§ **YOUR TASK**: Down to the last line, write out the entries below exactly and omit all pictures.

§ **DATA TO EXAMINE**:
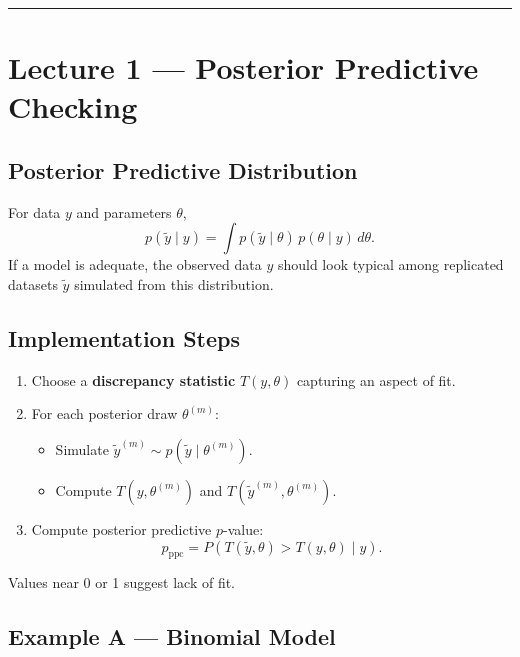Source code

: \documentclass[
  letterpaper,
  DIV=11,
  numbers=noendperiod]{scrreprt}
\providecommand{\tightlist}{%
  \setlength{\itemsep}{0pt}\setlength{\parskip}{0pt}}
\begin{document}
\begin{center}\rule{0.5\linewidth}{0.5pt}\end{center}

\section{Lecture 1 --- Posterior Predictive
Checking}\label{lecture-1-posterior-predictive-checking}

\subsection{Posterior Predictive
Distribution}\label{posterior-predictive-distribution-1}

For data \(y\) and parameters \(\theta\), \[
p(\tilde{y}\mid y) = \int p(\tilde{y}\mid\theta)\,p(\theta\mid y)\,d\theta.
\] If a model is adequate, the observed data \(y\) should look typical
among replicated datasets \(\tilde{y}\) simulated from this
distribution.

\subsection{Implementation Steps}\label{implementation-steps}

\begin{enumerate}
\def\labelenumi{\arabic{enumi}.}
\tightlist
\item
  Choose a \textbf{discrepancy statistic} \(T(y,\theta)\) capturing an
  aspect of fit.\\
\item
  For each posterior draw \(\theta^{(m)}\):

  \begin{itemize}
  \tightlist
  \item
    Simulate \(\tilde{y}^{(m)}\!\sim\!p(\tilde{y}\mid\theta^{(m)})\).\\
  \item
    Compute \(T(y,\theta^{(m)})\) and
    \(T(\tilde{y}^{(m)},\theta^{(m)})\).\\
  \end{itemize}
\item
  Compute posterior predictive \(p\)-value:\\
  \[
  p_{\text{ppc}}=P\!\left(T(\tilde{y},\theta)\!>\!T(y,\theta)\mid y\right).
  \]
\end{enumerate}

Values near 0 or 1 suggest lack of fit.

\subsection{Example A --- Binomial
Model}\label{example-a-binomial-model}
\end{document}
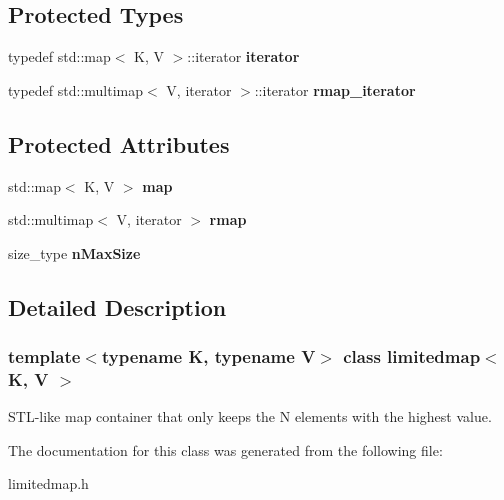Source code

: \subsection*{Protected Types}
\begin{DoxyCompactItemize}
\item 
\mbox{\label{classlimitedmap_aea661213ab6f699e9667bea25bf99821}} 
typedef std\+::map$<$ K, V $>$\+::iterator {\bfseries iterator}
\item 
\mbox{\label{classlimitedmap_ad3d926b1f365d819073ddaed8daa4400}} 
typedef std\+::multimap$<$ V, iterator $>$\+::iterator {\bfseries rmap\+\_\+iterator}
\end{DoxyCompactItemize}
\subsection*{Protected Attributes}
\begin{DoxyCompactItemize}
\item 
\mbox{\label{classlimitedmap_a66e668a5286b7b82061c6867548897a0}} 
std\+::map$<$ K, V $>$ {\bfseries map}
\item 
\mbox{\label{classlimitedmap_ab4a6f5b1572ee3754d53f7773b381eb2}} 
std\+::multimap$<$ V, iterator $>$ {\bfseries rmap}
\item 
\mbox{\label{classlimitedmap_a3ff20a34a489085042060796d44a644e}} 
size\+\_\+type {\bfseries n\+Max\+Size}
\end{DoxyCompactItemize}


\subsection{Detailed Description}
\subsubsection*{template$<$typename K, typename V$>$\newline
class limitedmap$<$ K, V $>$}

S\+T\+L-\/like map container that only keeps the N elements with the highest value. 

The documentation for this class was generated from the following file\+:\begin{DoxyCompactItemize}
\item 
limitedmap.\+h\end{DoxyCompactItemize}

§ **SOLUTION TO THIS TASK**:
Source code

: \documentclass[
  letterpaper,
  DIV=11,
  numbers=noendperiod]{scrreprt}
\providecommand{\tightlist}{%
  \setlength{\itemsep}{0pt}\setlength{\parskip}{0pt}}
\begin{document}
\begin{center}\rule{0.5\linewidth}{0.5pt}\end{center}

\section{Lecture 1 --- Posterior Predictive
Checking}\label{lecture-1-posterior-predictive-checking}

\subsection{Posterior Predictive
Distribution}\label{posterior-predictive-distribution-1}

For data \(y\) and parameters \(\theta\), \[
p(\tilde{y}\mid y) = \int p(\tilde{y}\mid\theta)\,p(\theta\mid y)\,d\theta.
\] If a model is adequate, the observed data \(y\) should look typical
among replicated datasets \(\tilde{y}\) simulated from this
distribution.

\subsection{Implementation Steps}\label{implementation-steps}

\begin{enumerate}
\def\labelenumi{\arabic{enumi}.}
\tightlist
\item
  Choose a \textbf{discrepancy statistic} \(T(y,\theta)\) capturing an
  aspect of fit.\\
\item
  For each posterior draw \(\theta^{(m)}\):

  \begin{itemize}
  \tightlist
  \item
    Simulate \(\tilde{y}^{(m)}\!\sim\!p(\tilde{y}\mid\theta^{(m)})\).\\
  \item
    Compute \(T(y,\theta^{(m)})\) and
    \(T(\tilde{y}^{(m)},\theta^{(m)})\).\\
  \end{itemize}
\item
  Compute posterior predictive \(p\)-value:\\
  \[
  p_{\text{ppc}}=P\!\left(T(\tilde{y},\theta)\!>\!T(y,\theta)\mid y\right).
  \]
\end{enumerate}

Values near 0 or 1 suggest lack of fit.

\subsection{Example A --- Binomial
Model}\label{example-a-binomial-model}
\end{document}
Source code

: \subsection*{Protected Types}
\begin{DoxyCompactItemize}
\item 
\mbox{\label{classlimitedmap_aea661213ab6f699e9667bea25bf99821}} 
typedef std\+::map$<$ K, V $>$\+::iterator {\bfseries iterator}
\item 
\mbox{\label{classlimitedmap_ad3d926b1f365d819073ddaed8daa4400}} 
typedef std\+::multimap$<$ V, iterator $>$\+::iterator {\bfseries rmap\+\_\+iterator}
\end{DoxyCompactItemize}
\subsection*{Protected Attributes}
\begin{DoxyCompactItemize}
\item 
\mbox{\label{classlimitedmap_a66e668a5286b7b82061c6867548897a0}} 
std\+::map$<$ K, V $>$ {\bfseries map}
\item 
\mbox{\label{classlimitedmap_ab4a6f5b1572ee3754d53f7773b381eb2}} 
std\+::multimap$<$ V, iterator $>$ {\bfseries rmap}
\item 
\mbox{\label{classlimitedmap_a3ff20a34a489085042060796d44a644e}} 
size\+\_\+type {\bfseries n\+Max\+Size}
\end{DoxyCompactItemize}


\subsection{Detailed Description}
\subsubsection*{template$<$typename K, typename V$>$\newline
class limitedmap$<$ K, V $>$}

S\+T\+L-\/like map container that only keeps the N elements with the highest value. 

The documentation for this class was generated from the following file\+:\begin{DoxyCompactItemize}
\item 
limitedmap.\+h\end{DoxyCompactItemize}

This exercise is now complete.